This paper reports the experimental progress towards developing a multi-segment in-pipe robot inspired by earthworm’s body structure and locomotion mechanism. To mimic the alternating contraction and elongation of a single earthworm’s segment, a robust, servomotor based actuation mechanism is developed. In each robot segment, servomotor-driven cords and spring steel belts are utilized to imitate the earthworm’s longitudinal and circular muscles, respectively. It is shown that the designed segment can contract and relax just like an earthworm’s body segment. The axial and radial deformation of a single segment is measured experimentally, which agrees with the theoretical predictions. Then a multisegment earthworm-like robot is fabricated by assembling eight identical segments in series. The locomotion performance of this robot prototype is then extensively tested in order to investigate the correlation between gait design and dynamic locomotion characteristics. Based on the principle of retrograde peristalsis wave, a gait generator is developed for the multi-segment earthworm-like robot, following which gaits of the robot can be constructed. Employing the generated gaits, the 8-segment earthworm-like robot can successfully perform both horizontal locomotion and vertical climb in pipes. By changing gait parameters, i.e., with different gaits, locomotion characteristics including average speed and anchor slippage can be significantly tailored. The proposed actuation method and prototype of the multi-segment in-pipe robot as well as the gait generator provide a bionic realization of earthworm’s locomotion with promising potentials in various applications such as pipeline inspection and cleaning.

Paper Details

Date Published: 8 March 2014
PDF: 13 pages
Proc.

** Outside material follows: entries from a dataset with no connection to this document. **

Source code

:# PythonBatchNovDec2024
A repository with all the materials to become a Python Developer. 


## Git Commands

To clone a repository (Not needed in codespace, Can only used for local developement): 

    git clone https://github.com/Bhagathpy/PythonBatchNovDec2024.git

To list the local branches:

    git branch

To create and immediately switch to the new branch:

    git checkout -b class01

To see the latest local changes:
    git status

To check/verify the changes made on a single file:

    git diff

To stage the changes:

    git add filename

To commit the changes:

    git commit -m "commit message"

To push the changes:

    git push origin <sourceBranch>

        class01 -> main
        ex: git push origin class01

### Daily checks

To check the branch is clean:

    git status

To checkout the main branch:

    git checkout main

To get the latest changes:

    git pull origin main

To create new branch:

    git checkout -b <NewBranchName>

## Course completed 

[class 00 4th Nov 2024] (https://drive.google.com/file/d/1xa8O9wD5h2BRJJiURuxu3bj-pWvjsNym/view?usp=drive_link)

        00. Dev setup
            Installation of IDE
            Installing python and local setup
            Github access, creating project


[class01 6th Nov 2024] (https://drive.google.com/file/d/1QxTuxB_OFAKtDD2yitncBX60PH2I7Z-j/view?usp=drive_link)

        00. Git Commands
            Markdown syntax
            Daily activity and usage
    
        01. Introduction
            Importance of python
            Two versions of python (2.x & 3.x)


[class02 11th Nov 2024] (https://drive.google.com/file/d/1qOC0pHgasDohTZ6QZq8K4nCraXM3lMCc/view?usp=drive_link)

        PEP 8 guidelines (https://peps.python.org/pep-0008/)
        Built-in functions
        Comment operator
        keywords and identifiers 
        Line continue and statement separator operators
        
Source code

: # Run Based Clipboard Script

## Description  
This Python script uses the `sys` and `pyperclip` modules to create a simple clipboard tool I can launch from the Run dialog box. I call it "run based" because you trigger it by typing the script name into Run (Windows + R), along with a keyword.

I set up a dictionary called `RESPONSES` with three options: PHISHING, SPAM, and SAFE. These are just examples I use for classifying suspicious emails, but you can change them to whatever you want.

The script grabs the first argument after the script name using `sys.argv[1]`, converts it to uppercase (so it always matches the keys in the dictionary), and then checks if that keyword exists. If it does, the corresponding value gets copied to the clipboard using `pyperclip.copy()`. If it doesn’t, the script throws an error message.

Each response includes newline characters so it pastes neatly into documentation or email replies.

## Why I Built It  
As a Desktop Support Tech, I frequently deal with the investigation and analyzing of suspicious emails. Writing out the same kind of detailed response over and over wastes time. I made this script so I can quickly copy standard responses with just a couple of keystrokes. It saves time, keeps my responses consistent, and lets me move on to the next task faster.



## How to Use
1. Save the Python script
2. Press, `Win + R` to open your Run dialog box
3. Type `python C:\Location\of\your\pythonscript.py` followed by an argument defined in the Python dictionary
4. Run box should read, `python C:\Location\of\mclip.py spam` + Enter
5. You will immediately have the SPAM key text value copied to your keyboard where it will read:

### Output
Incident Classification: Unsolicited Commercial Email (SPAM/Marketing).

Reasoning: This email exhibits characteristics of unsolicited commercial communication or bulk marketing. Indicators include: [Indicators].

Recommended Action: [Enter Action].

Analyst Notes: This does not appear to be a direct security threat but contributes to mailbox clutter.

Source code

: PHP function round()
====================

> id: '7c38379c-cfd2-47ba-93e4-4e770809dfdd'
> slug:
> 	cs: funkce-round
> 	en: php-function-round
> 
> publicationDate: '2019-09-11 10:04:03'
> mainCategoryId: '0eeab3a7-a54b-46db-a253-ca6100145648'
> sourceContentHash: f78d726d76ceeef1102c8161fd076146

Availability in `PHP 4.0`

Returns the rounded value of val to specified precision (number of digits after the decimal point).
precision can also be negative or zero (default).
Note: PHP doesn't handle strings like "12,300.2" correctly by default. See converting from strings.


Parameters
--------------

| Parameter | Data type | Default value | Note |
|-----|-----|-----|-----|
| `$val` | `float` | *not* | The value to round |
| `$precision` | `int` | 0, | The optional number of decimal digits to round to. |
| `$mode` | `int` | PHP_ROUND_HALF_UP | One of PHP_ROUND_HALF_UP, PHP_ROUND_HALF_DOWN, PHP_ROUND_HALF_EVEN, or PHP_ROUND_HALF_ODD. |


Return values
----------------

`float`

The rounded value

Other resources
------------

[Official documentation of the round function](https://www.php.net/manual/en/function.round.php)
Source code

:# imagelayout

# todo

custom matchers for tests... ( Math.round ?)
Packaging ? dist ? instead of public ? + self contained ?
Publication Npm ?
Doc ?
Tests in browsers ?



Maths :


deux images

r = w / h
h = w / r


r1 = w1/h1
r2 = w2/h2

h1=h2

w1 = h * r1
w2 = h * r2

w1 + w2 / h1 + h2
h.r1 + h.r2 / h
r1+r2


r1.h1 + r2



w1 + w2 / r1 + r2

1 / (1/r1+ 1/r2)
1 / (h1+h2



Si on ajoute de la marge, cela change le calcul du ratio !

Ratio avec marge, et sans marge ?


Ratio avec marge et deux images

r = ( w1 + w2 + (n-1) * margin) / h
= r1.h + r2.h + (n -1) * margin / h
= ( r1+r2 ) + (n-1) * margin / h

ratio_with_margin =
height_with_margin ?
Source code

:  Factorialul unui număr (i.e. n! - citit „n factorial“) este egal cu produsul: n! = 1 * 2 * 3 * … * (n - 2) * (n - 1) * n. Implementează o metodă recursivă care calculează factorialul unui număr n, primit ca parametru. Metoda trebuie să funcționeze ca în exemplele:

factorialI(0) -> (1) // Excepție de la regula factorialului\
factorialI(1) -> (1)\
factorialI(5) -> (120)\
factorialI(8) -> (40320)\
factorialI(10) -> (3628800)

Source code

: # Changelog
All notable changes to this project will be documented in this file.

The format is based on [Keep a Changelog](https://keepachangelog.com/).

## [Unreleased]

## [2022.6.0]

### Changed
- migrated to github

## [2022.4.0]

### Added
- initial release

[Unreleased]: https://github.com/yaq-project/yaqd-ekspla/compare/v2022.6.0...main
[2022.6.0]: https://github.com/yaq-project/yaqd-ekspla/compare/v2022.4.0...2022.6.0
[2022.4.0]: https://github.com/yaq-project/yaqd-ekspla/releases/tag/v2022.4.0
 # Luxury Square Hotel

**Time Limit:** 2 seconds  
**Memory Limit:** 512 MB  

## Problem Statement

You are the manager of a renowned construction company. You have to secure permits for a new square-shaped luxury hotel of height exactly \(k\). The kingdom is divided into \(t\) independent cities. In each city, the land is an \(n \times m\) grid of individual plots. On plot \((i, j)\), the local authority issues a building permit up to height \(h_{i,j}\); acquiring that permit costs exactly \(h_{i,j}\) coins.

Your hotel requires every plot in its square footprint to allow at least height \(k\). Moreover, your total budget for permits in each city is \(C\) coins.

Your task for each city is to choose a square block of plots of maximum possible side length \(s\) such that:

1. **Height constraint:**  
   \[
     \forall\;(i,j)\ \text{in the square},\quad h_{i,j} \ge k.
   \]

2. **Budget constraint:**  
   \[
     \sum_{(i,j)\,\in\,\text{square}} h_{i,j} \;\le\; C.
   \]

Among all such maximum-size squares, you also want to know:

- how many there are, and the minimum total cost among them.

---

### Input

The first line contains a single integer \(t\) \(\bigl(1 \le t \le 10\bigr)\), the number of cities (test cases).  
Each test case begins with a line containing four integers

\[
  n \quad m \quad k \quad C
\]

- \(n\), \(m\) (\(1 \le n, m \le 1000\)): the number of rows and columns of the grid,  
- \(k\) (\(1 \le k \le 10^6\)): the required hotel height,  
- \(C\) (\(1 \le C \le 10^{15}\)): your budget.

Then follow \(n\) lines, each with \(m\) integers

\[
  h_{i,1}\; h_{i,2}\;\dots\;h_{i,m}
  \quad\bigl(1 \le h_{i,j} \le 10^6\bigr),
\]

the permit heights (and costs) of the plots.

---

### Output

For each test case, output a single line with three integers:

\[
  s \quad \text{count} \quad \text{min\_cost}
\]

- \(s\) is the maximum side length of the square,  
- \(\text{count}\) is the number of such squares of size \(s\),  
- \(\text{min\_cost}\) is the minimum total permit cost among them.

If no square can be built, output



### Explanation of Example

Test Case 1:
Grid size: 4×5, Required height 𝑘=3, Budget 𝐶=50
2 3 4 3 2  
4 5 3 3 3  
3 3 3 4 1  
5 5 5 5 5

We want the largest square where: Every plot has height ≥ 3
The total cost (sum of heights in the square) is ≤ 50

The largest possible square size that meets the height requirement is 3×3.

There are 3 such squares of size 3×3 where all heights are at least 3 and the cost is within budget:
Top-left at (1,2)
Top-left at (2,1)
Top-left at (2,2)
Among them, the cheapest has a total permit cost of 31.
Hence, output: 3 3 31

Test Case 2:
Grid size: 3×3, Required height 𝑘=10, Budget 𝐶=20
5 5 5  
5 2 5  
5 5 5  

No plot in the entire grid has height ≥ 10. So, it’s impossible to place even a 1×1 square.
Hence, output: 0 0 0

SPIE 9055, Bioinspiration, Biomimetics, and Bioreplication 2014, 90550H (8 March 2014); doi: 10.1117/12.2044262
Show Author Affiliations
Hongbin Fang, Univ. of Michigan (United States)
Tongji Univ. (China)
Chenghao Wang, Univ. of Michigan (United States)
Suyi Li, Univ. of Michigan (United States)
Jian Xu, Tongji Univ. (China)
K. W. Wang, Univ. of Michigan (United States)


Published in SPIE Proceedings Vol. 9055:
Bioinspiration, Biomimetics, and Bioreplication 2014
Akhlesh Lakhtakia, Editor(s)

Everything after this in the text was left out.